=== DATA LISTING ===

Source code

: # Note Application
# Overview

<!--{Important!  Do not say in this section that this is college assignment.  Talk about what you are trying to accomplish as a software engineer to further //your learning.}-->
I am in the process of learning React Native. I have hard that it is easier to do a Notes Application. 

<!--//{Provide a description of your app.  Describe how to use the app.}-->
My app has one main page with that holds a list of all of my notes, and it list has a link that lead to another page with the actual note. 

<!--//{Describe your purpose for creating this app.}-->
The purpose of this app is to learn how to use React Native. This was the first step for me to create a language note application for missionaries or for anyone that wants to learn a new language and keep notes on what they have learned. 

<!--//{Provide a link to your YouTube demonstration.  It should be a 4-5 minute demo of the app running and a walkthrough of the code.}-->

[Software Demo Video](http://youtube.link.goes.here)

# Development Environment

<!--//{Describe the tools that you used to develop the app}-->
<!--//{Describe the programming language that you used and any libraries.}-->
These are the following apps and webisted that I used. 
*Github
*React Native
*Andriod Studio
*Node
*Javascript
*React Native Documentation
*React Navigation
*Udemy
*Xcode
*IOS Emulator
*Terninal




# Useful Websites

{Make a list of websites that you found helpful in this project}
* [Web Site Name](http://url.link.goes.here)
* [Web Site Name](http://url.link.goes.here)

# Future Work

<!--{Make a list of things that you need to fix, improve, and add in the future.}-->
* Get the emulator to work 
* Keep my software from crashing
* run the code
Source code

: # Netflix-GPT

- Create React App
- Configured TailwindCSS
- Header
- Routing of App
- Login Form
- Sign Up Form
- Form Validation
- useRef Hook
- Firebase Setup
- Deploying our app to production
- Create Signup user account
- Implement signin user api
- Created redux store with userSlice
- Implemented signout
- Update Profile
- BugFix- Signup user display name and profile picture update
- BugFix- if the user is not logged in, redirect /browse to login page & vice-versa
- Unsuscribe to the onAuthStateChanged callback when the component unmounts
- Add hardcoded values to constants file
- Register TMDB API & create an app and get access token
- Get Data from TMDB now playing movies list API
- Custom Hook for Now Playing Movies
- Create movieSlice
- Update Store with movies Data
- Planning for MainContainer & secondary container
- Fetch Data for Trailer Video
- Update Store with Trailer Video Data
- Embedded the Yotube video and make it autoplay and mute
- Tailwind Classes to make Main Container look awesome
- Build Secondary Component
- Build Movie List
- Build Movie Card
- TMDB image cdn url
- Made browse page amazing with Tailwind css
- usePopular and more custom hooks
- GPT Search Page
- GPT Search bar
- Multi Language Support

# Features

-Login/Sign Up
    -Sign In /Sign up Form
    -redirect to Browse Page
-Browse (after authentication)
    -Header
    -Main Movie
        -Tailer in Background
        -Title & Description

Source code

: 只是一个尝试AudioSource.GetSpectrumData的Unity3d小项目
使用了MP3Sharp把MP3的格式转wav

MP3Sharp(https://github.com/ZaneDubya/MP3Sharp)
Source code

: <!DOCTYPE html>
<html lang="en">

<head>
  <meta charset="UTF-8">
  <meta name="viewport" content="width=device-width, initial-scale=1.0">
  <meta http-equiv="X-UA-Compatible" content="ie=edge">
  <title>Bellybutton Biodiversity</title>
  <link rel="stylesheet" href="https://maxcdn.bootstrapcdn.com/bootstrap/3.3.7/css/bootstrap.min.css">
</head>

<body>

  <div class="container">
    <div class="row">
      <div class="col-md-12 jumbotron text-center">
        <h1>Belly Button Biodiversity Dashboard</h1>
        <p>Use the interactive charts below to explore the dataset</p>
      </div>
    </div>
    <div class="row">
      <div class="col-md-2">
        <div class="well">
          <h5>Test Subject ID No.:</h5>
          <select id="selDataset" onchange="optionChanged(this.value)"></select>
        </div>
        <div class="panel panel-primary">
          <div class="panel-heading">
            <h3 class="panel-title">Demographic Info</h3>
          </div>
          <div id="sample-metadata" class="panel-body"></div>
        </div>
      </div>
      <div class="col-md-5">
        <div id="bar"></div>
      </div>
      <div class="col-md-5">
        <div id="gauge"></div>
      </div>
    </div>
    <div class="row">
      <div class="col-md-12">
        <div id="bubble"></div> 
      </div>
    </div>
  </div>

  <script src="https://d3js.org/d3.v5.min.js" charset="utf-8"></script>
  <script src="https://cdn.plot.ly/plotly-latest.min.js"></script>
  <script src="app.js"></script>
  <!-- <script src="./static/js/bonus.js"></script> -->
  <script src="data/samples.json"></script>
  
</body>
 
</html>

===

WHAT IS BEING ASKED: Up to and including the line with "the tools that", print every line of the records from the start.

ANSWER TO THIS TASK:
Source code

: # Note Application
# Overview

<!--{Important!  Do not say in this section that this is college assignment.  Talk about what you are trying to accomplish as a software engineer to further //your learning.}-->
I am in the process of learning React Native. I have hard that it is easier to do a Notes Application. 

<!--//{Provide a description of your app.  Describe how to use the app.}-->
My app has one main page with that holds a list of all of my notes, and it list has a link that lead to another page with the actual note. 

<!--//{Describe your purpose for creating this app.}-->
The purpose of this app is to learn how to use React Native. This was the first step for me to create a language note application for missionaries or for anyone that wants to learn a new language and keep notes on what they have learned. 

<!--//{Provide a link to your YouTube demonstration.  It should be a 4-5 minute demo of the app running and a walkthrough of the code.}-->

[Software Demo Video](http://youtube.link.goes.here)

# Development Environment

<!--//{Describe the tools that you used to develop the app}-->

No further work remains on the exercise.